West African nations have signed new memoranda of understanding (MOUs) in support of the Nigeria Morocco Gas Pipeline Project, even as other pipeline projects on the African continent come under fire because of the global priority to halt investment in gas and oil exploration and move away from fossil fuel use.
“Once completed, the project will enhance the monetization of the natural gas resources of the affected African countries and also offer a new alternative export route to Europe,” said a statement from the Economic Community of West African States (ECOWAS). The regional body hosted a meeting of the project partners in Abuja.

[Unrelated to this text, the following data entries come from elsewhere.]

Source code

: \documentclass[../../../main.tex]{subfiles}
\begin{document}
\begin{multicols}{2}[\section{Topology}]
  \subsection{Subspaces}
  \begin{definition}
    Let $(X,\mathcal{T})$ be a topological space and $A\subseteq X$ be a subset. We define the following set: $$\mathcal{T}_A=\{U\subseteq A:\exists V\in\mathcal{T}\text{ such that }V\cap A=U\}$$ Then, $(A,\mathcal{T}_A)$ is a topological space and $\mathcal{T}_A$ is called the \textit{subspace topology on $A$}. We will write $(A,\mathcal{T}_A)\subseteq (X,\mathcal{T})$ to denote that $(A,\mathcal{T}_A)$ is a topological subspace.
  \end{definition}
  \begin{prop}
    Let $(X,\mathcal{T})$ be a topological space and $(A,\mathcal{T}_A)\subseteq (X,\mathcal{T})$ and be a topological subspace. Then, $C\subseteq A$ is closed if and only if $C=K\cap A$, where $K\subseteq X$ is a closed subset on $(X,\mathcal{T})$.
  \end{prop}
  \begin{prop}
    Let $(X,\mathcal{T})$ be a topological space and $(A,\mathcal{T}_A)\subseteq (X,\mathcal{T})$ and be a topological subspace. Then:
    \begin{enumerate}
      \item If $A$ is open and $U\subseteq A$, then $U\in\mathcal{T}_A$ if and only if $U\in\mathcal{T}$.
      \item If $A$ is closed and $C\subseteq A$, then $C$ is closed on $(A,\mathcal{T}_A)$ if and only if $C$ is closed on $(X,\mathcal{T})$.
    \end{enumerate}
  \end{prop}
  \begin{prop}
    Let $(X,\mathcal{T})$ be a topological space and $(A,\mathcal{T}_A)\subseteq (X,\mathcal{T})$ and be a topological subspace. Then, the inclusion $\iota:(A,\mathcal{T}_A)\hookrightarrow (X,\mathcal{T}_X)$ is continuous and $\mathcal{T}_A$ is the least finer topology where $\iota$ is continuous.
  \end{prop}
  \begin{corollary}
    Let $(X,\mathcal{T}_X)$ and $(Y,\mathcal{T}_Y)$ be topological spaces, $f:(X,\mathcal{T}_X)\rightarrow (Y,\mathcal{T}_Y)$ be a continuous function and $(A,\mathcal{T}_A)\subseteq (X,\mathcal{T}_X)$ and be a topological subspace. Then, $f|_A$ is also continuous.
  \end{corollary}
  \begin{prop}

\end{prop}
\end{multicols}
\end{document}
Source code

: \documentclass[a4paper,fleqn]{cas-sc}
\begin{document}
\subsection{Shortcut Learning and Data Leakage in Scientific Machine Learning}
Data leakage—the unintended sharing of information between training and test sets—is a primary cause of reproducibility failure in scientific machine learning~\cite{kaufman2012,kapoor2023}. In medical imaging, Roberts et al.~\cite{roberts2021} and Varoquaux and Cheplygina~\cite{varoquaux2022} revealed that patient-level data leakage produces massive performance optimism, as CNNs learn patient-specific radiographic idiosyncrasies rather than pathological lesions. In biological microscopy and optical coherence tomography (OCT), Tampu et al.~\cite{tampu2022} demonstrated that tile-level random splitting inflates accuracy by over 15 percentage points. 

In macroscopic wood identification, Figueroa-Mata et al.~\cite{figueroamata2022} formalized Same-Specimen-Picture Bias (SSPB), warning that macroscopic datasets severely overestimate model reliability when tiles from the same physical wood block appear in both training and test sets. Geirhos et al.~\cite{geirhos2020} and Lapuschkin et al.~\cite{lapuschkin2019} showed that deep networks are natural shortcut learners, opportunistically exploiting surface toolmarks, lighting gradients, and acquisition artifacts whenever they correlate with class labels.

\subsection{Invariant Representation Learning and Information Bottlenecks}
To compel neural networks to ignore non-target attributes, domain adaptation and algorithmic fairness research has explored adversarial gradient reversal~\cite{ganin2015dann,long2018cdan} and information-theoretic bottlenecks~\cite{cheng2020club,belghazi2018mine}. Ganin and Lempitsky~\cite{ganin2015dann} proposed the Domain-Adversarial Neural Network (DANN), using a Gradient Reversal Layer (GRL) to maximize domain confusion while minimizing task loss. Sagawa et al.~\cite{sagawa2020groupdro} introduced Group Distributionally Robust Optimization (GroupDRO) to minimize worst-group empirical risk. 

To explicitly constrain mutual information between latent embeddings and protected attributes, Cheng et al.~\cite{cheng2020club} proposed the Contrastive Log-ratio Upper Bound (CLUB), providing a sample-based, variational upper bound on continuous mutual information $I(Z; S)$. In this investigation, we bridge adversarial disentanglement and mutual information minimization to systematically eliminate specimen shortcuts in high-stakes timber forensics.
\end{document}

The Nigerian National Petroleum Company Limited (NNPC) and the Office National des Hydrocarbures et des Mines (ONHYM) of Morocco signed one agreement, while the Société Nationale des Opérations Pétrolières of Cote d’Ivoire (PETROCI) and the National Oil Company of Liberia (NOCAL) signed another. Also signing an MOU were the oil and gas agencies of Benin and Guinea.
All participating nations on the pipeline project were present, including Togo, Ghana, Sierra Leone, Guinea-Bissau, The Gambia, Senegal and Mauritania.
Sédiko Douka, the ECOWAS energy commissioner, said the gas pipeline project is significant as it will help strengthen the region’s electricity production and capacity, stimulating industrial and agricultural development. The project also will “contribute to the energy transition by using a source of energy that is cleaner than other fossil fuels.”
Europeans have turned to Africa for alternative sources to Russian fuels. However, investors and partners are increasingly stepping back from fossil fuel projects in Africa, as has been the case with the East African Crude Oil Pipeline.
Some African economies, Nigeria’s among them, rely heavily on the sector but may not be able to do so in the face of a climate future that phases out oil and gas resources.